Spam is a massive problem - it currently accounts for between 1/3 and 1/2 of all emails and costs companies billions of dollars as the result of lower productivity, loss of legitimate messages and the need for increased bandwidth and storage. In a bid to try solve the problem, IBM has brought together scientists from different areas of research division to develop an enterprise anti-spam filtering system which combines several different filtering technologies to create the ultimate anti-spam system. For example one of the spam filters - Chung-Kwei - is a pattern-discovery-based system which uses an algorithm developed by life sciences researchers focused tackling computational biology challenges such as gene finding and protein annotation. By itself, Chung-Kwei detected 96.56 percent of spam messages with just a .066 percent false positive rate during tests conducted in IBM’s labs. By combining Chung-Kwei with the other spam filtering techniques, IBM researchers have created SpamGuru - a prototype anti-spam system which they believe has the potential to eliminate virtually all spam.
SpamGuru: An Enterprise Anti-Spam Filtering System
IBM Research is developing an enterprise-class anti-spam filter as part of our overall strategy of attacking the Spam problem on multiple fronts. Our anti-spam filter, SpamGuru, mirrors this philosophy by incorporating several different filtering technologies and intelligently combining their output to produce a single spamminess rating or score for each incoming message. The use of multiple algorithms improves the system’s effectiveness and makes it more difficult for spammers to attack. While a spammer may defeat any single algorithm, SpamGuru can rely on its remaining algorithms to maintain a high-degree of effectiveness.
SpamGuru’s filtering architecture uses multiple classification algorithms which are integrated into a single classification pipeline. SpamGuru’s pipeline allows it to benefit from multiple classifiers with minimum extra computational cost. SpamGuru’s classification technologies include spoof detection, Bayesian filtering, plagiarism detection, automatically generated white- and black-lists, and Chung-Kwei, a novel technique that uses advanced pattern-matching algorithms developed by IBM’s bioinformatics group.

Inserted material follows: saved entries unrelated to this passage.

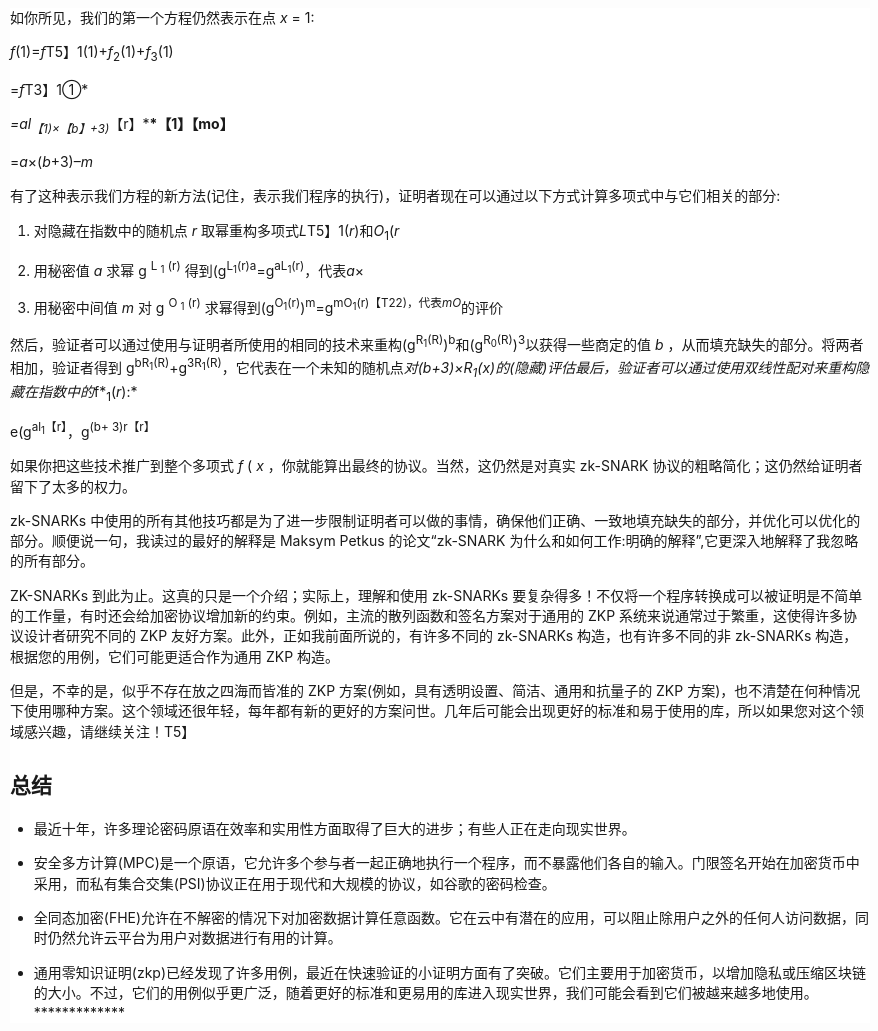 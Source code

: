 如你所见，我们的第一个方程仍然表示在点 *x* = 1:

*f*(1)=*f*T5】1(1)+*f*<sub class="fm-subscript">2</sub>(1)+*f*<sub class="fm-subscript">3</sub>(1)

=*f*T3】1①* 

*=*al*<sub class="fm-subscript">****【1)×*【b】*+3)*【r】*****</sub>*【1】**【mo】**

=*a*×(*b*+3)–*m*

有了这种表示我们方程的新方法(记住，表示我们程序的执行)，证明者现在可以通过以下方式计算多项式中与它们相关的部分:

1.  对隐藏在指数中的随机点 *r* 取幂重构多项式*L*T5】1(*r*)和*O*<sub class="fm-subscript">1</sub>(*r*

2.  用秘密值 *a* 求幂 g <sup class="fm-superscript1">L <sub class="calibre18">1</sub> (r)</sup> 得到(g<sup class="fm-superscript1">L<sub class="calibre18">1</sub>(r)</sup><sup class="fm-superscript2">a</sup>=g<sup class="fm-superscript1">aL<sub class="calibre18">1</sub>(r)</sup>，代表*a*×

3.  用秘密中间值 *m* 对 g <sup class="fm-superscript1">O <sub class="calibre18">1</sub> (r)</sup> 求幂得到(g<sup class="fm-superscript1">O<sub class="calibre18">1</sub>(r)</sup>)<sup class="fm-superscript1">m</sup>=g<sup class="fm-superscript1">mO<sub class="calibre18">1</sub>(r)【T22)，代表*mO*</sup>的评价

然后，验证者可以通过使用与证明者所使用的相同的技术来重构(g<sup class="fm-superscript1">R<sub class="calibre18">1</sub>(R)</sup>)<sup class="fm-superscript2">b</sup>和(g<sup class="fm-superscript1">R<sub class="calibre18">0</sub>(R)</sup>)<sup class="fm-superscript1">3</sup>以获得一些商定的值 *b* ，从而填充缺失的部分。将两者相加，验证者得到 g<sup class="fm-superscript1">bR<sub class="calibre18">1</sub>(R)</sup>+g<sup class="fm-superscript1">3R<sub class="calibre18">1</sub>(R)</sup>，它代表在一个未知的随机点*对(*b*+3)×*R*<sub class="calibre16">1</sub>(*x*)的(隐藏)评估最后，验证者可以通过使用双线性配对来重构隐藏在指数中的*f*<sub class="calibre16">1</sub>(*r*):*

e(g<sup class="fm-superscript1">al<sub class="calibre18">1</sub>【r】</sup>，g<sup class="fm-superscript1">(b+ 3)r【r】</sup>

如果你把这些技术推广到整个多项式 *f* ( *x* ，你就能算出最终的协议。当然，这仍然是对真实 zk-SNARK 协议的粗略简化；这仍然给证明者留下了太多的权力。

zk-SNARKs 中使用的所有其他技巧都是为了进一步限制证明者可以做的事情，确保他们正确、一致地填充缺失的部分，并优化可以优化的部分。顺便说一句，我读过的最好的解释是 Maksym Petkus 的论文“zk-SNARK 为什么和如何工作:明确的解释”,它更深入地解释了我忽略的所有部分。

ZK-SNARKs 到此为止。这真的只是一个介绍；实际上，理解和使用 zk-SNARKs 要复杂得多！不仅将一个程序转换成可以被证明是不简单的工作量，有时还会给加密协议增加新的约束。例如，主流的散列函数和签名方案对于通用的 ZKP 系统来说通常过于繁重，这使得许多协议设计者研究不同的 ZKP 友好方案。此外，正如我前面所说的，有许多不同的 zk-SNARKs 构造，也有许多不同的非 zk-SNARKs 构造，根据您的用例，它们可能更适合作为通用 ZKP 构造。

但是，不幸的是，似乎不存在放之四海而皆准的 ZKP 方案(例如，具有透明设置、简洁、通用和抗量子的 ZKP 方案)，也不清楚在何种情况下使用哪种方案。这个领域还很年轻，每年都有新的更好的方案问世。几年后可能会出现更好的标准和易于使用的库，所以如果您对这个领域感兴趣，请继续关注！T5】

## 总结

*   最近十年，许多理论密码原语在效率和实用性方面取得了巨大的进步；有些人正在走向现实世界。

*   安全多方计算(MPC)是一个原语，它允许多个参与者一起正确地执行一个程序，而不暴露他们各自的输入。门限签名开始在加密货币中采用，而私有集合交集(PSI)协议正在用于现代和大规模的协议，如谷歌的密码检查。

*   全同态加密(FHE)允许在不解密的情况下对加密数据计算任意函数。它在云中有潜在的应用，可以阻止除用户之外的任何人访问数据，同时仍然允许云平台为用户对数据进行有用的计算。

*   通用零知识证明(zkp)已经发现了许多用例，最近在快速验证的小证明方面有了突破。它们主要用于加密货币，以增加隐私或压缩区块链的大小。不过，它们的用例似乎更广泛，随着更好的标准和更易用的库进入现实世界，我们可能会看到它们被越来越多地使用。************* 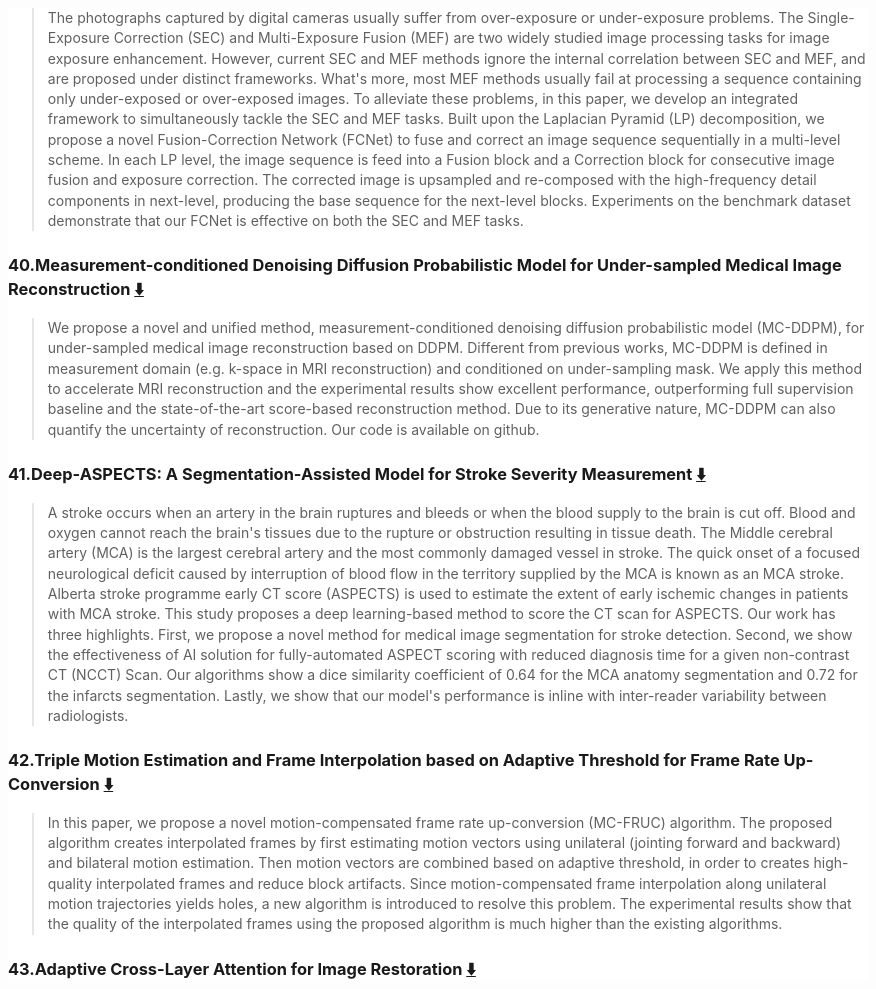 >  The photographs captured by digital cameras usually suffer from over-exposure or under-exposure problems. The Single-Exposure Correction (SEC) and Multi-Exposure Fusion (MEF) are two widely studied image processing tasks for image exposure enhancement. However, current SEC and MEF methods ignore the internal correlation between SEC and MEF, and are proposed under distinct frameworks. What's more, most MEF methods usually fail at processing a sequence containing only under-exposed or over-exposed images. To alleviate these problems, in this paper, we develop an integrated framework to simultaneously tackle the SEC and MEF tasks. Built upon the Laplacian Pyramid (LP) decomposition, we propose a novel Fusion-Correction Network (FCNet) to fuse and correct an image sequence sequentially in a multi-level scheme. In each LP level, the image sequence is feed into a Fusion block and a Correction block for consecutive image fusion and exposure correction. The corrected image is upsampled and re-composed with the high-frequency detail components in next-level, producing the base sequence for the next-level blocks. Experiments on the benchmark dataset demonstrate that our FCNet is effective on both the SEC and MEF tasks.      
### 40.Measurement-conditioned Denoising Diffusion Probabilistic Model for Under-sampled Medical Image Reconstruction  [ :arrow_down: ](https://arxiv.org/pdf/2203.03623.pdf)
>  We propose a novel and unified method, measurement-conditioned denoising diffusion probabilistic model (MC-DDPM), for under-sampled medical image reconstruction based on DDPM. Different from previous works, MC-DDPM is defined in measurement domain (e.g. k-space in MRI reconstruction) and conditioned on under-sampling mask. We apply this method to accelerate MRI reconstruction and the experimental results show excellent performance, outperforming full supervision baseline and the state-of-the-art score-based reconstruction method. Due to its generative nature, MC-DDPM can also quantify the uncertainty of reconstruction. Our code is available on github.      
### 41.Deep-ASPECTS: A Segmentation-Assisted Model for Stroke Severity Measurement  [ :arrow_down: ](https://arxiv.org/pdf/2203.03622.pdf)
>  A stroke occurs when an artery in the brain ruptures and bleeds or when the blood supply to the brain is cut off. Blood and oxygen cannot reach the brain's tissues due to the rupture or obstruction resulting in tissue death. The Middle cerebral artery (MCA) is the largest cerebral artery and the most commonly damaged vessel in stroke. The quick onset of a focused neurological deficit caused by interruption of blood flow in the territory supplied by the MCA is known as an MCA stroke. Alberta stroke programme early CT score (ASPECTS) is used to estimate the extent of early ischemic changes in patients with MCA stroke. This study proposes a deep learning-based method to score the CT scan for ASPECTS. Our work has three highlights. First, we propose a novel method for medical image segmentation for stroke detection. Second, we show the effectiveness of AI solution for fully-automated ASPECT scoring with reduced diagnosis time for a given non-contrast CT (NCCT) Scan. Our algorithms show a dice similarity coefficient of 0.64 for the MCA anatomy segmentation and 0.72 for the infarcts segmentation. Lastly, we show that our model's performance is inline with inter-reader variability between radiologists.      
### 42.Triple Motion Estimation and Frame Interpolation based on Adaptive Threshold for Frame Rate Up-Conversion  [ :arrow_down: ](https://arxiv.org/pdf/2203.03621.pdf)
>  In this paper, we propose a novel motion-compensated frame rate up-conversion (MC-FRUC) algorithm. The proposed algorithm creates interpolated frames by first estimating motion vectors using unilateral (jointing forward and backward) and bilateral motion estimation. Then motion vectors are combined based on adaptive threshold, in order to creates high-quality interpolated frames and reduce block artifacts. Since motion-compensated frame interpolation along unilateral motion trajectories yields holes, a new algorithm is introduced to resolve this problem. The experimental results show that the quality of the interpolated frames using the proposed algorithm is much higher than the existing algorithms.      
### 43.Adaptive Cross-Layer Attention for Image Restoration  [ :arrow_down: ](https://arxiv.org/pdf/2203.03619.pdf)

Chung-Kwei: a Pattern-discovery-based System for the Automatic Identification of Unsolicited E-mail Messages (SPAM)
Chung-Kwei is a system that we developed recently for the analysis of electronic mail and the automatic identification and tagging of unsolicited messages (=spam). The underlying method uses pattern-discovery and has its underpinnings in a generic approach that has been behind successful solutions we developed for tackling computational biology problems such as gene finding and protein annotation. Chung-Kwei can be trained very quickly using a body of known spam/white messages and can do so without interrupting the ongoing classification of incoming e-mail. The prototype system, that we developed by training on a repository of 87,000 spam and white messages, achieved a sensitivity of 96.56% with a false positive rate of 0.066%, or one-in-six-thousand messages. In terms of speed, the Chung-Kwei prototype is capable of classifying approximately 200 messages per second, on a 2.2 GHz Intel-Pentium platform.